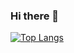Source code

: ### Hi there 👋
[![Top Langs](https://github-readme-stats.vercel.app/api/top-langs/?username=calvinchai)](https://github.com/anuraghazra/github-readme-stats)
<!--
**calvinchai/calvinchai** is a ✨ _special_ ✨ repository because its `README.md` (this file) appears on your GitHub profile.

Here are some ideas to get you started:

- 🔭 I’m currently working on ...
- 🌱 I’m currently learning ...
- 👯 I’m looking to collaborate on ...
- 🤔 I’m looking for help with ...
- 💬 Ask me about ...
- 📫 How to reach me: ...
- 😄 Pronouns: ...
- ⚡ Fun fact: ...
-->
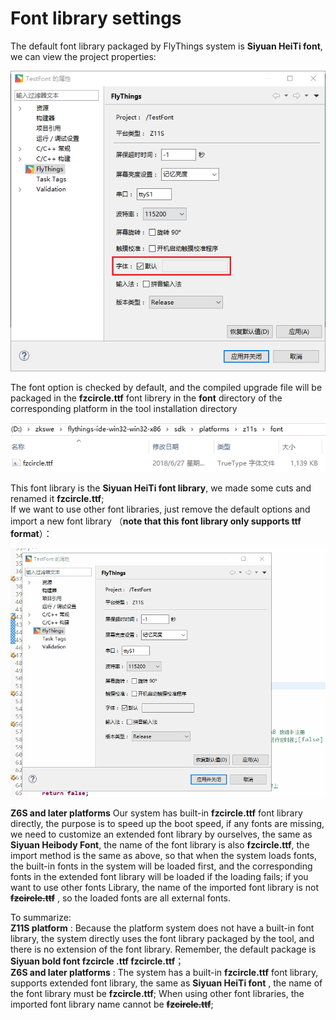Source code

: 
# Font library settings
The default font library packaged by FlyThings system is **Siyuan HeiTi font**, we can view the project properties:

![](images/font_setting.png)

The font option is checked by default, and the compiled upgrade file will be packaged in the **fzcircle.ttf** font librery in the **font** directory of the corresponding platform in the tool installation directory

![](images/font_path.png)

This font library is the **Siyuan HeiTi font library**, we made some cuts and renamed it **fzcircle.ttf**;<br/>
If we want to use other font libraries, just remove the default options and import a new font library  （**note that this font library only supports ttf format**）：

![](images/load_ttf.gif)

**Z6S and later platforms**  Our system has built-in **fzcircle.ttf** font library directly, the purpose is to speed up the boot speed, if any fonts are missing, we need to customize an extended font library by ourselves, the same as **Siyuan Heibody Font**, the name of the font library is also  **fzcircle.ttf**, the import method is the same as above, so that when the system loads fonts, the built-in fonts in the system will be loaded first, and the corresponding fonts in the extended font library will be loaded if the loading fails; if you want to use other fonts Library, the name of the imported font library is not **~~fzcircle.ttf~~** , so the loaded fonts are all external fonts.<br/>

To summarize:<br/>
**Z11S platform** : Because the platform system does not have a built-in font library, the system directly uses the font library packaged by the tool, and there is no extension of the font library. Remember, the default package is **Siyuan bold font fzcircle .ttf fzcircle.ttf**； <br/>
**Z6S and later platforms** : The system has a built-in **fzcircle.ttf** font library, supports extended font library, the same as **Siyuan HeiTi font** , the name of the font library must be **fzcircle.ttf**; When using other font libraries, the imported font library name cannot be **~~fzcircle.ttf~~**;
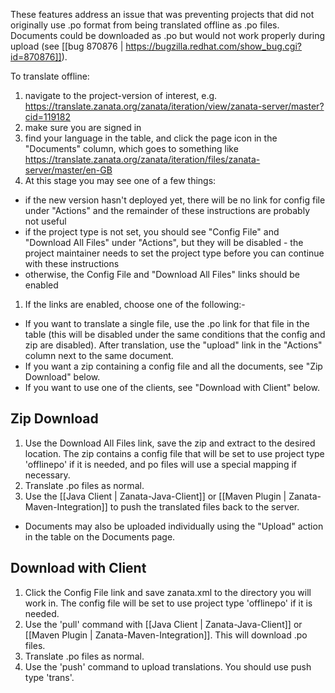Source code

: These features address an issue that was preventing projects that did not originally use .po format from being translated offline as .po files. Documents could be downloaded as .po but would not work properly during upload (see [[bug 870876 | https://bugzilla.redhat.com/show_bug.cgi?id=870876]]).

To translate offline:
 1. navigate to the project-version of interest, e.g. https://translate.zanata.org/zanata/iteration/view/zanata-server/master?cid=119182
 1. make sure you are signed in
 1. find your language in the table, and click the page icon in the "Documents" column, which goes to something like https://translate.zanata.org/zanata/iteration/files/zanata-server/master/en-GB
 1. At this stage you may see one of a few things:
   - if the new version hasn't deployed yet, there will be no link for config file under "Actions" and the remainder of these instructions are probably not useful
   - if the project type is not set, you should see "Config File" and "Download All Files" under "Actions", but they will be disabled - the project maintainer needs to set the project type before you can continue with these instructions
   - otherwise, the Config File and "Download All Files" links should be enabled
 1. If the links are enabled, choose one of the following:-
   - If you want to translate a single file, use the .po link for that file in the table (this will be disabled under the same conditions that the config and zip are disabled). After translation, use the "upload" link in the "Actions" column next to the same document.
   - If you want a zip containing a config file and all the documents, see "Zip Download" below.
   - If you want to use one of the clients, see "Download with Client" below.

## Zip Download
 1. Use the Download All Files link, save the zip and extract to the desired location. The zip contains a config file that will be set to use project type 'offlinepo' if it is needed, and po files will use a special mapping if necessary.
 1. Translate .po files as normal.
 1. Use the [[Java Client | Zanata-Java-Client]] or [[Maven Plugin | Zanata-Maven-Integration]] to push the translated files back to the server.
   - Documents may also be uploaded individually using the "Upload" action in the table on the Documents page.


## Download with Client
 1. Click the Config File link and save zanata.xml to the directory you will work in. The config file will be set to use project type 'offlinepo' if it is needed.
 1. Use the 'pull' command with [[Java Client | Zanata-Java-Client]] or [[Maven Plugin | Zanata-Maven-Integration]]. This will download .po files.
 1. Translate .po files as normal.
 1. Use the 'push' command to upload translations. You should use push type 'trans'.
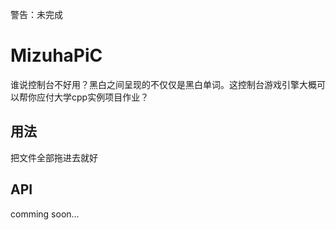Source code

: 
警告：未完成 
 
# MizuhaPiC 
谁说控制台不好用？黑白之间呈现的不仅仅是黑白单词。这控制台游戏引擎大概可以帮你应付大学cpp实例项目作业？ 
 
## 用法 
把文件全部拖进去就好 
 
## API 
comming soon... 
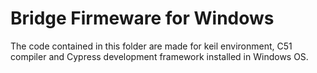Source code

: # Bridge Firmeware for Windows

The code contained in this folder are made for keil environment, C51 compiler and Cypress development framework installed in Windows OS.

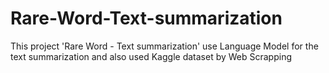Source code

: # Rare-Word-Text-summarization
This project 'Rare Word - Text summarization' use Language Model for the text summarization and also used Kaggle dataset by Web Scrapping
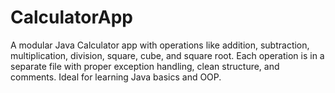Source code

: # CalculatorApp
A modular Java Calculator app with operations like addition, subtraction, multiplication, division, square, cube, and square root. Each operation is in a separate file with proper exception handling, clean structure, and comments. Ideal for learning Java basics and OOP.
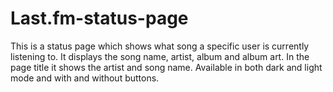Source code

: # Last.fm-status-page
This is a status page which shows what song a specific user is currently listening to. It displays the song name, artist, album and album art. In the page title it shows the artist and song name. Available in both dark and light mode and with and without buttons.
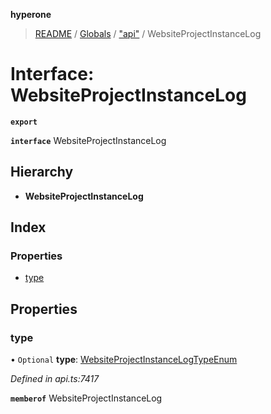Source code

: **hyperone**

> [README](../README.md) / [Globals](../globals.md) / ["api"](../modules/_api_.md) / WebsiteProjectInstanceLog

# Interface: WebsiteProjectInstanceLog

**`export`** 

**`interface`** WebsiteProjectInstanceLog

## Hierarchy

* **WebsiteProjectInstanceLog**

## Index

### Properties

* [type](_api_.websiteprojectinstancelog.md#type)

## Properties

### type

• `Optional` **type**: [WebsiteProjectInstanceLogTypeEnum](../enums/_api_.websiteprojectinstancelogtypeenum.md)

*Defined in api.ts:7417*

**`memberof`** WebsiteProjectInstanceLog

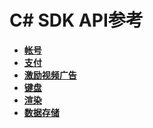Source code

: # C\# SDK API参考<a name="ZH-CN_TOPIC_0000001595319586"></a>
-   **[帐号](帐号.md)**  
-   **[支付](支付.md)**  
-   **[激励视频广告](激励视频广告.md)**  
-   **[键盘](键盘.md)**  
-   **[渲染](渲染.md)**  
-   **[数据存储](数据存储.md)**  
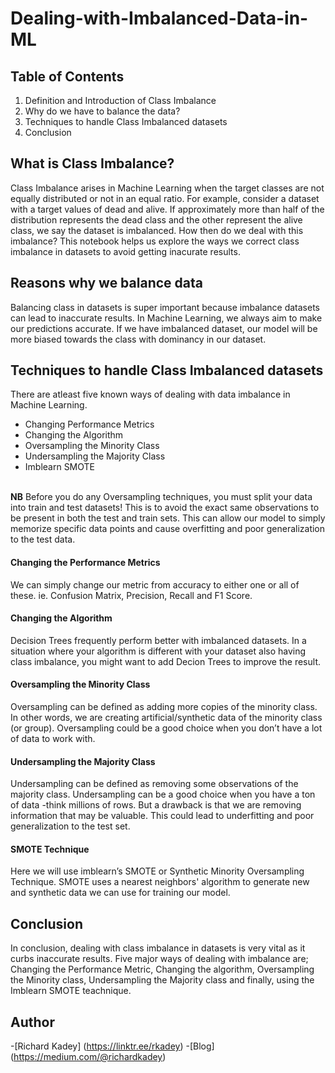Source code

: # Dealing-with-Imbalanced-Data-in-ML
## Table of Contents
1. Definition and Introduction of Class Imbalance
2. Why do we have to balance the data?
3. Techniques to handle Class Imbalanced datasets
4. Conclusion
## What is Class Imbalance?
Class Imbalance arises in Machine Learning when the target classes are not equally distributed or not in an equal ratio. For example, consider a dataset with a target values of dead and alive. If approximately more than half of the distribution represents the dead class and the other represent the alive class, we say the dataset is imbalanced. How then do we deal with this imbalance? This notebook helps us explore the ways we correct class imbalance in datasets to avoid getting inacurate results.
## Reasons why we balance data
Balancing class in datasets is super important because imbalance datasets can lead to inaccurate results. In Machine Learning, we always aim to make our predictions accurate. If we have imbalanced dataset, our model will be more biased towards the class with dominancy in our dataset.
## Techniques to handle Class Imbalanced datasets
There are atleast five known ways of dealing with data imbalance in Machine Learning.
 - Changing Performance Metrics
 - Changing the Algorithm
 - Oversampling the Minority Class
 - Undersampling the Majority Class
 - Imblearn SMOTE<br>
 <br>
<strong>NB</strong> Before you do any Oversampling techniques, you must split your data into train and test datasets! This is to avoid the exact same observations to be present in both the test and train sets. This can allow our model to simply memorize specific data points and cause overfitting and poor generalization to the test data.

#### Changing the Performance Metrics
We can simply change our metric from accuracy to either one or all of these. ie. Confusion Matrix, Precision, Recall and F1 Score.
#### Changing the Algorithm
Decision Trees frequently perform better with imbalanced datasets. In a situation where your algorithm is different with your dataset also having class imbalance, you might want to add Decion Trees to improve the result.
#### Oversampling the Minority Class
Oversampling can be defined as adding more copies of the minority class. In other words, we are creating artificial/synthetic data of the minority class (or group). Oversampling could be a good choice when you don’t have a lot of data to work with.
#### Undersampling the Majority Class
Undersampling can be defined as removing some observations of the majority class. Undersampling can be a good choice when you have a ton of data -think millions of rows. But a drawback is that we are removing information that may be valuable. This could lead to underfitting and poor generalization to the test set.
#### SMOTE Technique
Here we will use imblearn’s SMOTE or Synthetic Minority Oversampling Technique. SMOTE uses a nearest neighbors' algorithm to generate new and synthetic data we can use for training our model.

## Conclusion
In conclusion, dealing with class imbalance in datasets is very vital as it curbs inaccurate results. Five major ways of dealing with imbalance are; Changing the Performance Metric, Changing the algorithm, Oversampling the Minority class, Undersampling the Majority class and finally, using the Imblearn SMOTE teachnique.

## Author
-[Richard Kadey] (https://linktr.ee/rkadey)
-[Blog] (https://medium.com/@richardkadey)
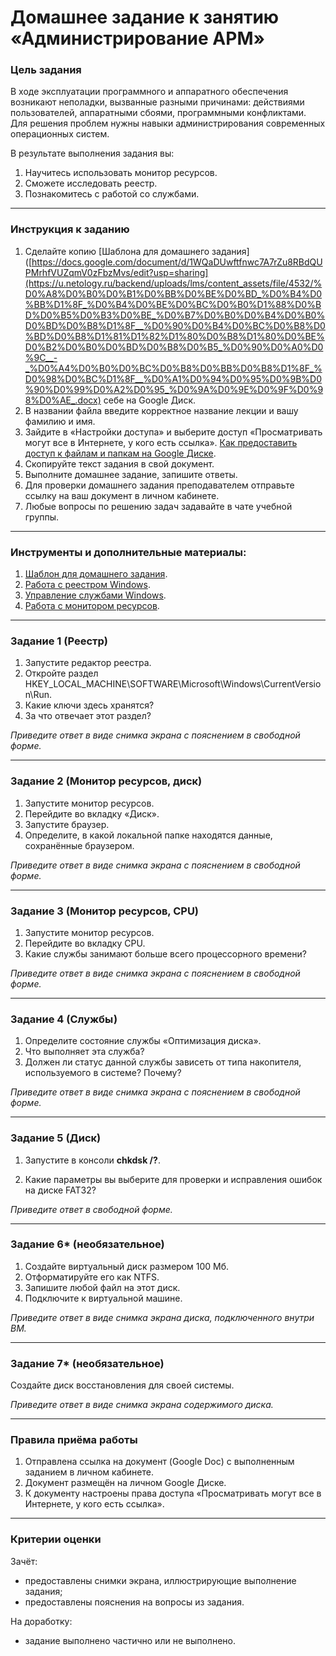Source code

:# Домашнее задание к занятию «Администрирование АРМ»

### 

### Цель задания

В ходе эксплуатации программного и аппаратного обеспечения возникают неполадки, вызванные разными причинами: действиями пользователей, аппаратными сбоями, программными конфликтами. Для решения проблем нужны навыки администрирования современных операционных систем.

В результате выполнения задания вы:

1. Научитесь использовать монитор ресурсов.
2. Сможете исследовать реестр.
3. Познакомитесь с работой со службами.

------

### 

### Инструкция к заданию

1. Сделайте копию [Шаблона для домашнего задания]([https://docs.google.com/document/d/1WQaDUwftfnwc7A7rZu8RBdQUPMrhfVUZqmV0zFbzMvs/edit?usp=sharing](https://u.netology.ru/backend/uploads/lms/content_assets/file/4532/%D0%A8%D0%B0%D0%B1%D0%BB%D0%BE%D0%BD_%D0%B4%D0%BB%D1%8F_%D0%B4%D0%BE%D0%BC%D0%B0%D1%88%D0%BD%D0%B5%D0%B3%D0%BE_%D0%B7%D0%B0%D0%B4%D0%B0%D0%BD%D0%B8%D1%8F__%D0%90%D0%B4%D0%BC%D0%B8%D0%BD%D0%B8%D1%81%D1%82%D1%80%D0%B8%D1%80%D0%BE%D0%B2%D0%B0%D0%BD%D0%B8%D0%B5_%D0%90%D0%A0%D0%9C__-_%D0%A4%D0%B0%D0%BC%D0%B8%D0%BB%D0%B8%D1%8F_%D0%98%D0%BC%D1%8F__%D0%A1%D0%94%D0%95%D0%9B%D0%90%D0%99%D0%A2%D0%95_%D0%9A%D0%9E%D0%9F%D0%98%D0%AE_.docx) себе на Google Диск.
2. В названии файла введите корректное название лекции и вашу фамилию и имя.
3. Зайдите в «Настройки доступа» и выберите доступ «Просматривать могут все в Интернете, у кого есть ссылка». [Как предоставить доступ к файлам и папкам на Google Диске](https://support.google.com/docs/answer/2494822?hl=ru&co=GENIE.Platform%3DDesktop).
4. Скопируйте текст задания в свой документ.
5. Выполните домашнее задание, запишите ответы.
6. Для проверки домашнего задания преподавателем отправьте ссылку на ваш документ в личном кабинете.
7. Любые вопросы по решению задач задавайте в чате учебной группы.

------

### 

### Инструменты и дополнительные материалы:

1. [Шаблон для домашнего задания](https://docs.google.com/document/d/1WQaDUwftfnwc7A7rZu8RBdQUPMrhfVUZqmV0zFbzMvs/edit?usp=sharing).
2. [Работа с реестром Windows](https://ab57.ru/reestr.html).
3. [Управление службами Windows](https://hetmanrecovery.com/ru/recovery_news/how-do-i-manually-start-and-stop-various-services-in-windows-10.htm).
4. [Работа с монитором ресурсов](https://remontka.pro/windows-resource-monitor/).

------

### Задание 1 (Реестр)

1. Запустите редактор реестра.
2. Откройте раздел HKEY_LOCAL_MACHINE\SOFTWARE\Microsoft\Windows\CurrentVersion\Run.
3. Какие ключи здесь хранятся?
4. За что отвечает этот раздел?

*Приведите ответ в виде снимка экрана с пояснением в свободной форме.*

------

### 

### Задание 2 (Монитор ресурсов, диск)

1. Запустите монитор ресурсов.
2. Перейдите во вкладку «Диск».
3. Запустите браузер.
4. Определите, в какой локальной папке находятся данные, сохранённые браузером.

*Приведите ответ в виде снимка экрана с пояснением в свободной форме.*

------


### Задание 3 (Монитор ресурсов, CPU)

1. Запустите монитор ресурсов.
2. Перейдите во вкладку CPU.
3. Какие службы занимают больше всего процессорного времени?

*Приведите ответ в виде снимка экрана с пояснением в свободной форме.*

------



### Задание 4 (Службы)

1. Определите состояние службы «Оптимизация диска».
2. Что выполняет эта служба?
3. Должен ли статус данной службы зависеть от типа накопителя, используемого в системе? Почему?

*Приведите ответ в виде снимка экрана с пояснением в свободной форме.*

------



### Задание 5 (Диск)

1. Запустите в консоли **сhkdsk /?**.

2. Какие параметры вы выберите для проверки и исправления ошибок на диске FAT32?

   

*Приведите ответ в свободной форме.*

------



### Задание 6* (необязательное)

1. Создайте виртуальный диск размером 100 Мб.
2. Отформатируйте его как NTFS.
3. Запишите любой файл на этот диск.
4. Подключите к виртуальной машине.

*Приведите ответ в виде снимка экрана диска, подключенного внутри ВМ.*

------



### Задание 7* (необязательное)

Создайте диск восстановления для своей системы.

*Приведите ответ в виде снимка экрана содержимого диска.*

------
### Правила приёма работы

1. Отправлена ссылка на документ (Google Doc) с выполненным заданием в личном кабинете.
2. Документ размещён на личном Google Диске.
3. К документу настроены права доступа «Просматривать могут все в Интернете, у кого есть ссылка».

------
### Критерии оценки

Зачёт:

- предоставлены снимки экрана, иллюстрирующие выполнение задания;
- предоставлены пояснения на вопросы из задания.

На доработку:

- задание выполнено частично или не выполнено.
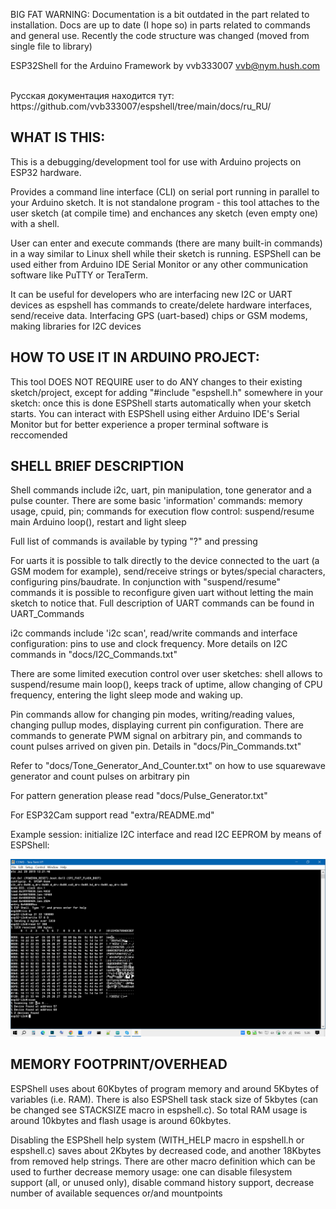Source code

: BIG FAT WARNING: Documentation is a bit outdated in the part related to installation.
                 Docs are up to date (I hope so) in parts related to commands and
                 general use. Recently the code structure was changed (moved from single
                 file to library)


ESP32Shell for the Arduino Framework by vvb333007 <vvb@nym.hush.com>

<br>
  Русская документация находится тут: https://github.com/vvb333007/espshell/tree/main/docs/ru_RU/
 


WHAT IS THIS:
-------------
 This is a debugging/development tool for use with Arduino projects on
 ESP32 hardware. 

 Provides a command line interface (CLI) on serial port running in parallel 
 to your Arduino sketch. It is not standalone program - this tool attaches
 to the user sketch (at compile time) and enchances any sketch (even empty one)
 with a shell.


 User can enter and execute commands (there are many built-in commands) in a way 
 similar to Linux shell while their sketch is running. ESPShell can be used either
 from Arduino IDE Serial Monitor or any other communication software like PuTTY
 or TeraTerm.


 It can be useful for developers who are interfacing new I2C or UART devices
 as espshell has commands to create/delete hardware interfaces, send/receive
 data. Interfacing GPS (uart-based) chips or GSM modems, making libraries for
 I2C devices
 
 
 
HOW TO USE IT IN ARDUINO PROJECT:
---------------------------------
 This tool DOES NOT REQUIRE user to do ANY changes to their existing
 sketch/project, except for adding "#include "espshell.h" somewhere in your
 sketch: once this is done ESPShell starts automatically when your sketch 
 starts. You can interact with ESPShell using either Arduino IDE's Serial 
 Monitor but for better experience a proper terminal software is reccomended


SHELL BRIEF DESCRIPTION
-------------------------------------------

 Shell commands include i2c, uart, pin manipulation, tone generator
 and a pulse counter. There are some basic 'information' commands:
 memory usage, cpuid, pin; commands for execution flow control: suspend/resume
 main Arduino loop(), restart and light sleep

 Full list of commands is available by typing "?" and pressing <Enter>

 For uarts it is possible to talk directly to the device connected to the uart
 (a GSM modem for example), send/receive strings or bytes/special characters,
 configuring pins/baudrate. In conjunction with "suspend/resume" commands it
 is possible to reconfigure given uart without letting the main sketch to notice
 that. Full description of UART commands can be found in UART_Commands

 i2c commands include 'i2c scan', read/write commands and interface configuration:
 pins to use and clock frequency. More details on I2C commands in "docs/I2C_Commands.txt"

 There are some limited execution control over user sketches: shell allows to
 suspend/resume main loop(), keeps track of uptime, allow changing of CPU frequency,
 entering the light sleep mode and waking up.

 Pin commands allow for changing pin modes, writing/reading  values, changing pullup
 modes, displaying current pin configuration. There are commands to generate PWM
 signal on arbitrary pin, and commands to count pulses arrived on given pin.
 Details in "docs/Pin_Commands.txt"

 Refer to "docs/Tone_Generator_And_Counter.txt" on how to use squarewave generator and
 count pulses on arbitrary pin

 For pattern generation please read "docs/Pulse_Generator.txt"

 For ESP32Cam support read "extra/README.md"

Example session: initialize I2C interface and read I2C EEPROM by means of ESPShell:

  ![ESPShell I2C EEPROM example](https://github.com/vvb333007/espshell/blob/main/docs/Screenshot_EEPROM_I2C_Read.jpg?raw=true)

MEMORY FOOTPRINT/OVERHEAD
-------------------------

ESPShell uses about 60Kbytes of program memory and around 5Kbytes of variables 
(i.e. RAM).
There is also ESPShell task stack size of 5kbytes (can be changed see STACKSIZE 
macro in espshell.c). So total RAM usage is around 10kbytes and flash usage is 
around 60kbytes.


Disabling the ESPShell help system (WITH_HELP macro in espshell.h or espshell.c)
saves about 2Kbytes by decreased code, and another 18Kbytes from removed help strings.
There are other macro definition which can be used to further decrease memory usage:
one can disable filesystem support (all, or unused only), disable command history
support, decrease number of available sequences or/and mountpoints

#### [Instructions for the task]
Among the lines above, which ones hold the string "диска"? Show them.

#### [Exercise result]
1. Определите состояние службы «Оптимизация диска».
*Приведите ответ в виде снимка экрана диска, подключенного внутри ВМ.*
*Приведите ответ в виде снимка экрана содержимого диска.*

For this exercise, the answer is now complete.